CiliumBpfOperationErrorRateHigh
Please consider opening a PR to improve this runbook if you gain new information about causes of the alert, or how to debug or resolve the alert. Click "Edit this Page" in the top right corner to create a PR directly on GitHub. |
Overview
This alert fires if the error rate for eBPF operations on a node for a map and operation is >= 50% for 10 minutes or longer. Depending on the map for which the alert fires this can have many different effects.
Known maps
Please update this section if you encounter this alert for a map which isn’t listed yet. |
cilium_policy_*
-
This is the eBPF map which contains endpoint policy configurations. Endpoint policy configurations are created from network policies in the cluster. If this map fills up completely or if there’s a high error rate for operations on this map, this can severely impact traffic on the cluster, since endpoints for which the policy map cannot be configured may not work correctly.
Steps for debugging
Check Cilium agent status
NODE=<node name of affected node> (1)
AGENT_POD=$(kubectl -n cilium get pods --field-selector=spec.nodeName=$NODE \
-l app.kubernetes.io/name=cilium-agent -oname)
kubectl -n cilium exec -it $AGENT_POD --as=cluster-admin -- cilium status (2)
kubectl -n cilium exec -it $AGENT_POD --as=cluster-admin -- cilium status --verbose (3)
kubectl -n cilium logs $AGENT_POD --tail=50 (4)
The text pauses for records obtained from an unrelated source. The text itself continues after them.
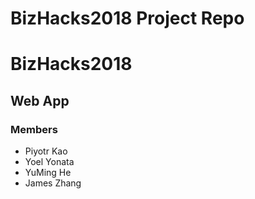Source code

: # BizHacks2018 Project Repo

# BizHacks2018

## Web App

### Members
- Piyotr Kao
- Yoel Yonata
- YuMing He
- James Zhang

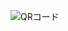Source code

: ![QRコード](https://user-images.githubusercontent.com/40537272/84632287-a2ea3780-af29-11ea-8ea0-1268011a271d.png)

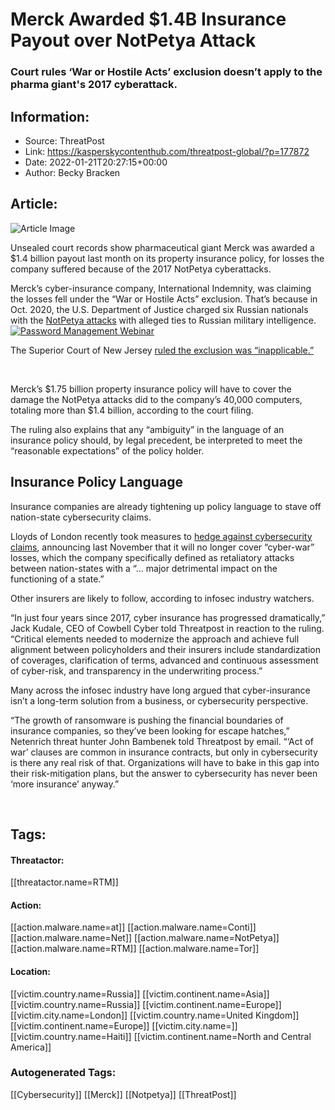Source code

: # Merck Awarded $1.4B Insurance Payout over NotPetya Attack
### Court rules ‘War or Hostile Acts’ exclusion doesn’t apply to the pharma giant's 2017 cyberattack.

## Information:
+ Source: ThreatPost
+ Link: https://kasperskycontenthub.com/threatpost-global/?p=177872
+ Date: 2022-01-21T20:27:15+00:00
+ Author: Becky Bracken


## Article:
![Article Image](https://media.threatpost.com/wp-content/uploads/sites/103/2022/01/21152227/merck-e1642796563504.jpeg)

Unsealed court records show pharmaceutical giant Merck was awarded a $1.4 billion payout last month on its property insurance policy, for losses the company suffered because of the 2017 NotPetya cyberattacks.


Merck’s cyber-insurance company, International Indemnity, was claiming the losses fell under the “War or Hostile Acts” exclusion. That’s because in Oct. 2020, the U.S. Department of Justice charged six Russian nationals with the [NotPetya attacks](https://threatpost.com/doj-charges-6-sandworm-apt-members-in-notpetya-cyberattacks/160304/) with alleged ties to Russian military intelligence.[![Password Management Webinar](https://media.threatpost.com/wp-content/uploads/sites/103/2022/01/12124026/specops_300x250_watch.jpg)](https://threatpost.com/webinars/password-reset-claiming-control-of-credentials-to-stop-attacks/)


The Superior Court of New Jersey [ruled the exclusion was “inapplicable.”](https://www.bloomberglaw.com/public/desktop/document/MerckCoIncvsAceAmericanInsuranCeDocketNoL00268218NJSuperCtLawDivA?1642788257)


 


Merck’s $1.75 billion property insurance policy will have to cover the damage the NotPetya attacks did to the company’s 40,000 computers, totaling more than $1.4 billion, according to the court filing.


The ruling also explains that any “ambiguity” in the language of an insurance policy should, by legal precedent, be interpreted to meet the “reasonable expectations” of the policy holder.


**Insurance Policy Language**
-----------------------------


Insurance companies are already tightening up policy language to stave off nation-state cybersecurity claims.


Lloyds of London recently took measures to [hedge against cybersecurity claims](https://threatpost.com/lloyds-cyber-insurance-exclusions/176669/), announcing last November that it will no longer cover “cyber-war” losses, which the company specifically defined as retaliatory attacks between nation-states with a “… major detrimental impact on the functioning of a state.”


Other insurers are likely to follow, according to infosec industry watchers.


“In just four years since 2017, cyber insurance has progressed dramatically,” Jack Kudale, CEO of Cowbell Cyber told Threatpost in reaction to the ruling. “Critical elements needed to modernize the approach and achieve full alignment between policyholders and their insurers include standardization of coverages, clarification of terms, advanced and continuous assessment of cyber-risk, and transparency in the underwriting process.”


Many across the infosec industry have long argued that cyber-insurance isn’t a long-term solution from a business, or cybersecurity perspective.


“The growth of ransomware is pushing the financial boundaries of insurance companies, so they’ve been looking for escape hatches,” Netenrich threat hunter John Bambenek told Threatpost by email. “‘Act of war’ clauses are common in insurance contracts, but only in cybersecurity is there any real risk of that. Organizations will have to bake in this gap into their risk-mitigation plans, but the answer to cybersecurity has never been ‘more insurance’ anyway.”


 





## Tags:

#### Threatactor:
[[threatactor.name=RTM]]

#### Action:
[[action.malware.name=at]] [[action.malware.name=Conti]] [[action.malware.name=Net]] [[action.malware.name=NotPetya]] [[action.malware.name=RTM]] [[action.malware.name=Tor]]

#### Location:
[[victim.country.name=Russia]] [[victim.continent.name=Asia]] [[victim.country.name=Russia]] [[victim.continent.name=Europe]] [[victim.city.name=London]] [[victim.country.name=United Kingdom]] [[victim.continent.name=Europe]] [[victim.city.name=]] [[victim.country.name=Haiti]] [[victim.continent.name=North and Central America]]

### Autogenerated Tags:
[[Cybersecurity]] [[Merck]] [[Notpetya]] [[ThreatPost]]

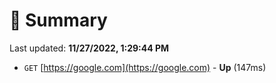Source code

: # 📖 Summary
Last updated: **11/27/2022, 1:29:44 PM**

- `GET` [https://google.com](https://google.com) - **Up** (147ms)
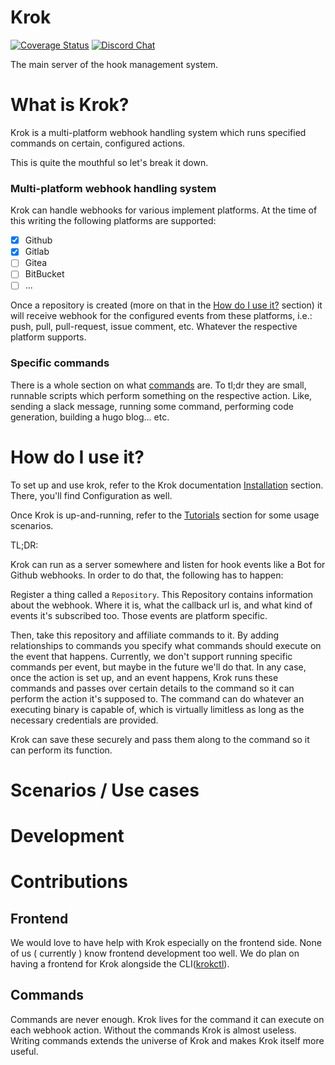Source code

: # Krok

[![Coverage Status](https://coveralls.io/repos/github/krok-o/krok/badge.svg)](https://coveralls.io/github/krok-o/krok)
[![Discord Chat](https://img.shields.io/discord/799290432567771146.svg)](https://discord.gg/)

The main server of the hook management system.

# What is Krok?

Krok is a multi-platform webhook handling system which runs specified commands on certain, configured actions.

This is quite the mouthful so let's break it down.

### Multi-platform webhook handling system

Krok can handle webhooks for various implement platforms. At the time of this writing the following platforms are supported:

- [x] Github
- [x] Gitlab
- [ ] Gitea
- [ ] BitBucket
- [ ] ...

Once a repository is created (more on that in the [How do I use it?](#how-do-i-use-it) section) it will receive webhook for the
configured events from these platforms, i.e.: push, pull, pull-request, issue comment, etc. Whatever the respective platform supports.

### Specific commands

There is a whole section on what [commands](#commands) are. To tl;dr they are small, runnable scripts which perform something on
the respective action. Like, sending a slack message, running some command, performing code generation, building a hugo blog... etc.

# How do I use it?

To set up and use krok, refer to the Krok documentation [Installation](https://krok.app/basics/installation/) section. There, you'll
find Configuration as well.

Once Krok is up-and-running, refer to the [Tutorials](https://krok.app/tutorial/) section for some usage scenarios.

TL;DR:

Krok can run as a server somewhere and listen for hook events like a Bot for Github webhooks. In order to do that, the following
has to happen:

Register a thing called a `Repository`. This Repository contains information about the webhook. Where it is, what the callback
url is, and what kind of events it's subscribed too. Those events are platform specific.

Then, take this repository and affiliate commands to it. By adding relationships to commands you specify what commands
should execute on the event that happens. Currently, we don't support running specific commands per event, but maybe in the
future we'll do that. In any case, once the action is set up, and an event happens, Krok runs these commands and passes over
certain details to the command so it can perform the action it's supposed to. The command can do whatever an executing binary
is capable of, which is virtually limitless as long as the necessary credentials are provided.

Krok can save these securely and pass them along to the command so it can perform its function.

# Scenarios / Use cases

# Development

# Contributions

## Frontend

We would love to have help with Krok especially on the frontend side. None of us ( currently ) know frontend development too well.
We do plan on having a frontend for Krok alongside the CLI([krokctl](https://github.com/krok-o/krokctl)).

## Commands

Commands are never enough. Krok lives for the command it can execute on each webhook action. Without the commands Krok is almost useless.
Writing commands extends the universe of Krok and makes Krok itself more useful.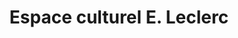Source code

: ---
title: "Espace culturel E. Leclerc"
url: /bain-de-bretagne/espace-culturel-e-leclerc/
shop: livres
---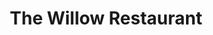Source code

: ---
title: "The Willow Restaurant"
address: "Dublin Road, Navan (An Uaimh), Co. Meath"
tel: "+353 (0)46 90 2682"
county: "Meath"
category: "Asian Restaurants"
type: "Content"
lat: "53.64596176147461"
lng: "-6.699128150939941"
---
1 | The node indicated in the alert |
2 | --as=cluster-admin is required on VSHN managed clusters |
3 | Show the agent status on the node |
4 | Show verbose agent status on the node. In this output, you may see details about eBPF sync jobs which have errors. |
5 | In some cases, you will find details on the failing eBPF operations in the agent logs. |